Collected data
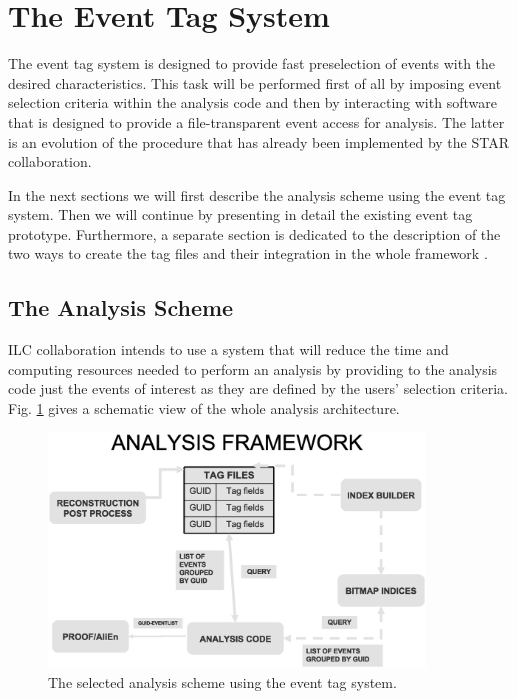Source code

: \documentclass[12pt,a4paper,twoside]{article}
\begin{document}
{\section{The Event Tag System}

The event tag system \cite{EventTag} is designed to provide fast
preselection of 
events with the desired characteristics. This task will be performed
first of all by imposing event selection criteria within the analysis
code and then by interacting with software that is designed to provide
a file-transparent event access for analysis. The latter is an
evolution of the procedure that has already been implemented by the
STAR \cite{STAR} collaboration. 

In the next sections we will first describe the analysis scheme using
the event tag system. Then we will continue by presenting in detail
the existing event tag prototype. Furthermore, a separate section is
dedicated to the description of the two ways to create the tag files
and their integration in the whole framework \cite{CompTDR}. 

\subsection{The Analysis Scheme}

ILC collaboration intends to use a system that will reduce the time
and computing resources needed to perform an analysis by providing to
the analysis code just the events of interest as they are defined by
the users' selection criteria. Fig. \ref{analysis} gives a schematic
view of the whole analysis architecture.

\begin{figure}[ht!]
   \centering
   \includegraphics[width=10cm]{picts/tagana}
   \caption{The selected analysis scheme using the event tag system. }
   \label{analysis}
\end{figure}

}
\end{document}
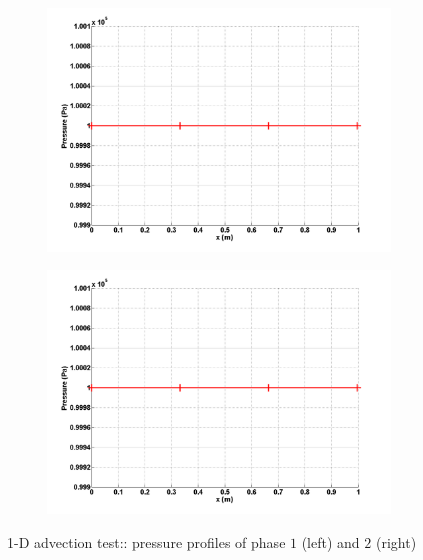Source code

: %
\begin{figure}[H]
        \centering
        \begin{subfigure}[b]{0.495\textwidth}
                \centering
                \includegraphics[width=\textwidth]{figures/SEM/liquid_pressure.png}
                \caption{\label{fig:press-1-7-eqn-sect4}}
        \end{subfigure}%
        \begin{subfigure}[b]{0.495\textwidth}
                \centering
                \includegraphics[width=\textwidth]{figures/SEM/vapor_pressure.png}
                \caption{\label{fig:press-2-7-eqn-sect4}}
        \end{subfigure}
        \caption{1-D advection test:: pressure profiles of phase $1$ (left) and $2$ (right)\label{fig:press-7-sect4}}
\end{figure}
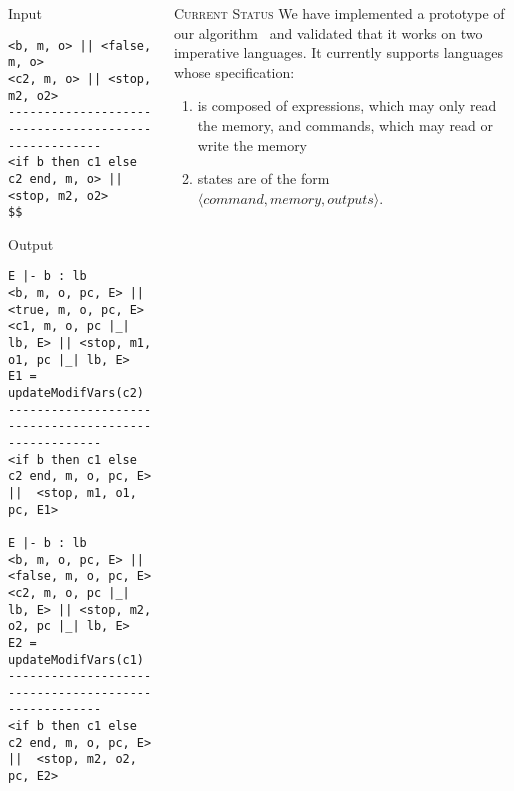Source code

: \documentclass[final]{beamer}
\newlength{\onecolwid}
\newlength{\twocolwid}
\begin{document}
\begin{frame}[fragile]
\begin{columns}[t]
\begin{column}{\twocolwid}
\begin{minipage}[t]{0.48\linewidth}
\begin{alertblock}{Input}
\begin{lstlisting}
<b, m, o> || <false, m, o>
<c2, m, o> || <stop, m2, o2>
-----------------------------------------------------
<if b then c1 else c2 end, m, o> || <stop, m2, o2>
$$
\end{lstlisting}        
\end{alertblock}
\end{minipage}
\hfill%
\begin{minipage}[t]{0.48\linewidth}
\begin{alertblock}{Output}
\begin{lstlisting}
E |- b : lb
<b, m, o, pc, E> || <true, m, o, pc, E>
<c1, m, o, pc |_| lb, E> || <stop, m1, o1, pc |_| lb, E>
E1 = updateModifVars(c2)
-----------------------------------------------------
<if b then c1 else c2 end, m, o, pc, E> ||  <stop, m1, o1, pc, E1>

E |- b : lb
<b, m, o, pc, E> || <false, m, o, pc, E>
<c2, m, o, pc |_| lb, E> || <stop, m2, o2, pc |_| lb, E>
E2 = updateModifVars(c1)
-----------------------------------------------------
<if b then c1 else c2 end, m, o, pc, E> ||  <stop, m2, o2, pc, E2>
\end{lstlisting}
\end{alertblock}
\end{minipage}








\end{column}

\begin{column}{\onecolwid}

\begin{block}{\textsc{Current Status}}
We have implemented a prototype of our algorithm~\cite{GitHub:ott-ifc} and validated that it works on two imperative languages. It currently supports languages whose specification: 
\begin{enumerate}
\item is composed of expressions, which may only read the memory, and commands, which may read or write the memory
\item states are of the form $\langle command, memory, outputs\rangle$. 
\end{enumerate}


\end{block}
\end{column}
\end{columns}
\end{frame}
\end{document}
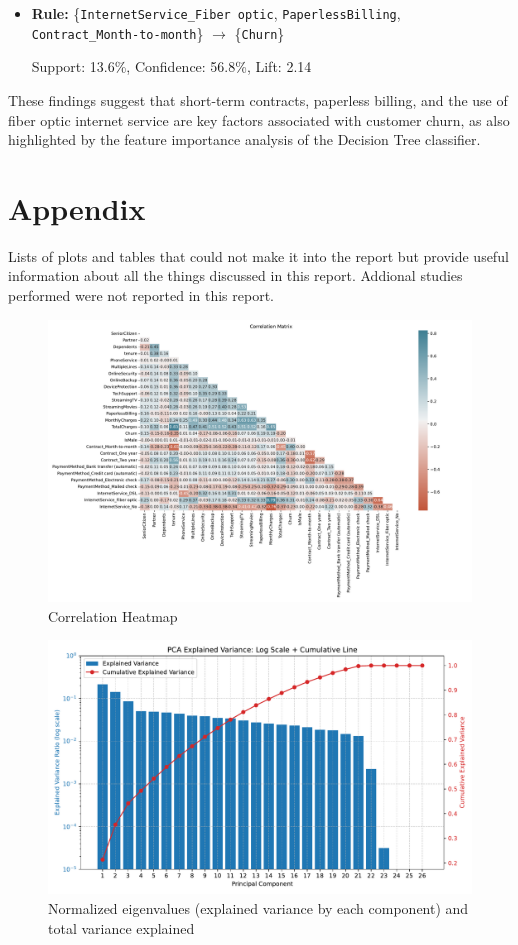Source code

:\documentclass[a4paper,11pt]{article}
\begin{document}
\begin{itemize}
\item \textbf{Rule:} \{\texttt{InternetService\_Fiber optic}, \texttt{PaperlessBilling}, \texttt{Contract\_Month-to-month}\} $\rightarrow$ \{\texttt{Churn}\}

Support: 13.6\%, Confidence: 56.8\%, Lift: 2.14
\end{itemize}

These findings suggest that short-term contracts, paperless billing, and the use of fiber optic internet service are key factors associated with customer churn, as also highlighted by the feature importance analysis of the Decision Tree classifier.


\section{Appendix}
Lists of plots and tables that could not make it into the report but provide useful information about all the things discussed in this report. Addional studies performed were not reported in this report.
\begin{figure}[H]
\centering
\includegraphics[width=\linewidth]{figures/understanding/correlation_matrix.pdf}
\caption{Correlation Heatmap}
\end{figure}
\begin{figure}[H]
\centering
\includegraphics[width=0.8\linewidth]{figures/understanding/pca_explained_variance.pdf}
\caption{Normalized eigenvalues (explained variance by each component) and total variance explained}
\label{fig:enter-label}
\end{figure}
\end{document}

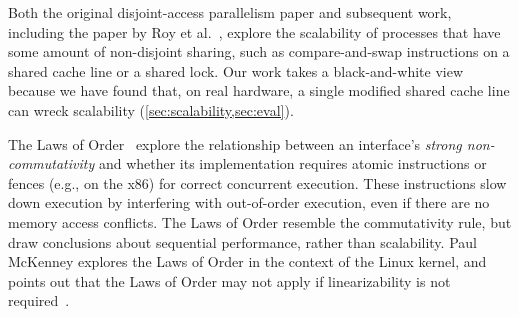 


Both the original disjoint-access parallelism paper and subsequent work,
including the paper by Roy et al.~\cite{roy:limits-dap}, explore the scalability
of processes that have some amount of non-disjoint sharing, such as
compare-and-swap instructions on a shared cache line or a shared lock.
Our work takes a black-and-white view because we have found that, on real
hardware, a single modified
shared cache line can wreck
scalability (\cref{sec:scalability,sec:eval}).

The Laws of Order~\cite{law:orders} explore the relationship between an
interface's \emph{strong non-commutativity} and whether its implementation
requires atomic instructions or fences (e.g.,  on the x86) for
correct concurrent execution.  These instructions slow down execution by
interfering with out-of-order execution, even if there are no memory access
conflicts.  The Laws of Order resemble the commutativity rule, but draw
conclusions about sequential performance, rather than scalability.
%
Paul McKenney
explores the Laws of Order in the context of the Linux kernel, and points out
that the Laws of Order may not apply if linearizability is not
required~\cite{lwn:law}.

» YOUR ASSIGNMENT
Repeat the records above verbatim. Include none of the pictures.

» RESPONSE
Source code

: \documentclass[12pt,a4paper,twoside]{article}
\begin{document}
{\section{The Event Tag System}

The event tag system \cite{EventTag} is designed to provide fast
preselection of 
events with the desired characteristics. This task will be performed
first of all by imposing event selection criteria within the analysis
code and then by interacting with software that is designed to provide
a file-transparent event access for analysis. The latter is an
evolution of the procedure that has already been implemented by the
STAR \cite{STAR} collaboration. 

In the next sections we will first describe the analysis scheme using
the event tag system. Then we will continue by presenting in detail
the existing event tag prototype. Furthermore, a separate section is
dedicated to the description of the two ways to create the tag files
and their integration in the whole framework \cite{CompTDR}. 

\subsection{The Analysis Scheme}

ILC collaboration intends to use a system that will reduce the time
and computing resources needed to perform an analysis by providing to
the analysis code just the events of interest as they are defined by
the users' selection criteria. Fig. \ref{analysis} gives a schematic
view of the whole analysis architecture.

\begin{figure}[ht!]
   \centering
   \includegraphics[width=10cm]{picts/tagana}
   \caption{The selected analysis scheme using the event tag system. }
   \label{analysis}
\end{figure}

}
\end{document}
Source code

: %
\begin{figure}[H]
        \centering
        \begin{subfigure}[b]{0.495\textwidth}
                \centering
                \includegraphics[width=\textwidth]{figures/SEM/liquid_pressure.png}
                \caption{\label{fig:press-1-7-eqn-sect4}}
        \end{subfigure}%
        \begin{subfigure}[b]{0.495\textwidth}
                \centering
                \includegraphics[width=\textwidth]{figures/SEM/vapor_pressure.png}
                \caption{\label{fig:press-2-7-eqn-sect4}}
        \end{subfigure}
        \caption{1-D advection test:: pressure profiles of phase $1$ (left) and $2$ (right)\label{fig:press-7-sect4}}
\end{figure}
Source code

: \documentclass[final]{beamer}
\newlength{\onecolwid}
\newlength{\twocolwid}
\begin{document}
\begin{frame}[fragile]
\begin{columns}[t]
\begin{column}{\twocolwid}
\begin{minipage}[t]{0.48\linewidth}
\begin{alertblock}{Input}
\begin{lstlisting}
<b, m, o> || <false, m, o>
<c2, m, o> || <stop, m2, o2>
-----------------------------------------------------
<if b then c1 else c2 end, m, o> || <stop, m2, o2>
$$
\end{lstlisting}        
\end{alertblock}
\end{minipage}
\hfill%
\begin{minipage}[t]{0.48\linewidth}
\begin{alertblock}{Output}
\begin{lstlisting}
E |- b : lb
<b, m, o, pc, E> || <true, m, o, pc, E>
<c1, m, o, pc |_| lb, E> || <stop, m1, o1, pc |_| lb, E>
E1 = updateModifVars(c2)
-----------------------------------------------------
<if b then c1 else c2 end, m, o, pc, E> ||  <stop, m1, o1, pc, E1>

E |- b : lb
<b, m, o, pc, E> || <false, m, o, pc, E>
<c2, m, o, pc |_| lb, E> || <stop, m2, o2, pc |_| lb, E>
E2 = updateModifVars(c1)
-----------------------------------------------------
<if b then c1 else c2 end, m, o, pc, E> ||  <stop, m2, o2, pc, E2>
\end{lstlisting}
\end{alertblock}
\end{minipage}








\end{column}

\begin{column}{\onecolwid}

\begin{block}{\textsc{Current Status}}
We have implemented a prototype of our algorithm~\cite{GitHub:ott-ifc} and validated that it works on two imperative languages. It currently supports languages whose specification: 
\begin{enumerate}
\item is composed of expressions, which may only read the memory, and commands, which may read or write the memory
\item states are of the form $\langle command, memory, outputs\rangle$. 
\end{enumerate}


\end{block}
\end{column}
\end{columns}
\end{frame}
\end{document}
Source code

:\documentclass[a4paper,11pt]{article}
\begin{document}
\begin{itemize}
\item \textbf{Rule:} \{\texttt{InternetService\_Fiber optic}, \texttt{PaperlessBilling}, \texttt{Contract\_Month-to-month}\} $\rightarrow$ \{\texttt{Churn}\}

Support: 13.6\%, Confidence: 56.8\%, Lift: 2.14
\end{itemize}

These findings suggest that short-term contracts, paperless billing, and the use of fiber optic internet service are key factors associated with customer churn, as also highlighted by the feature importance analysis of the Decision Tree classifier.


\section{Appendix}
Lists of plots and tables that could not make it into the report but provide useful information about all the things discussed in this report. Addional studies performed were not reported in this report.
\begin{figure}[H]
\centering
\includegraphics[width=\linewidth]{figures/understanding/correlation_matrix.pdf}
\caption{Correlation Heatmap}
\end{figure}
\begin{figure}[H]
\centering
\includegraphics[width=0.8\linewidth]{figures/understanding/pca_explained_variance.pdf}
\caption{Normalized eigenvalues (explained variance by each component) and total variance explained}
\label{fig:enter-label}
\end{figure}
\end{document}



Both the original disjoint-access parallelism paper and subsequent work,
including the paper by Roy et al.~\cite{roy:limits-dap}, explore the scalability
of processes that have some amount of non-disjoint sharing, such as
compare-and-swap instructions on a shared cache line or a shared lock.
Our work takes a black-and-white view because we have found that, on real
hardware, a single modified
shared cache line can wreck
scalability (\cref{sec:scalability,sec:eval}).

The Laws of Order~\cite{law:orders} explore the relationship between an
interface's \emph{strong non-commutativity} and whether its implementation
requires atomic instructions or fences (e.g.,  on the x86) for
correct concurrent execution.  These instructions slow down execution by
interfering with out-of-order execution, even if there are no memory access
conflicts.  The Laws of Order resemble the commutativity rule, but draw
conclusions about sequential performance, rather than scalability.
%
Paul McKenney
explores the Laws of Order in the context of the Linux kernel, and points out
that the Laws of Order may not apply if linearizability is not
required~\cite{lwn:law}.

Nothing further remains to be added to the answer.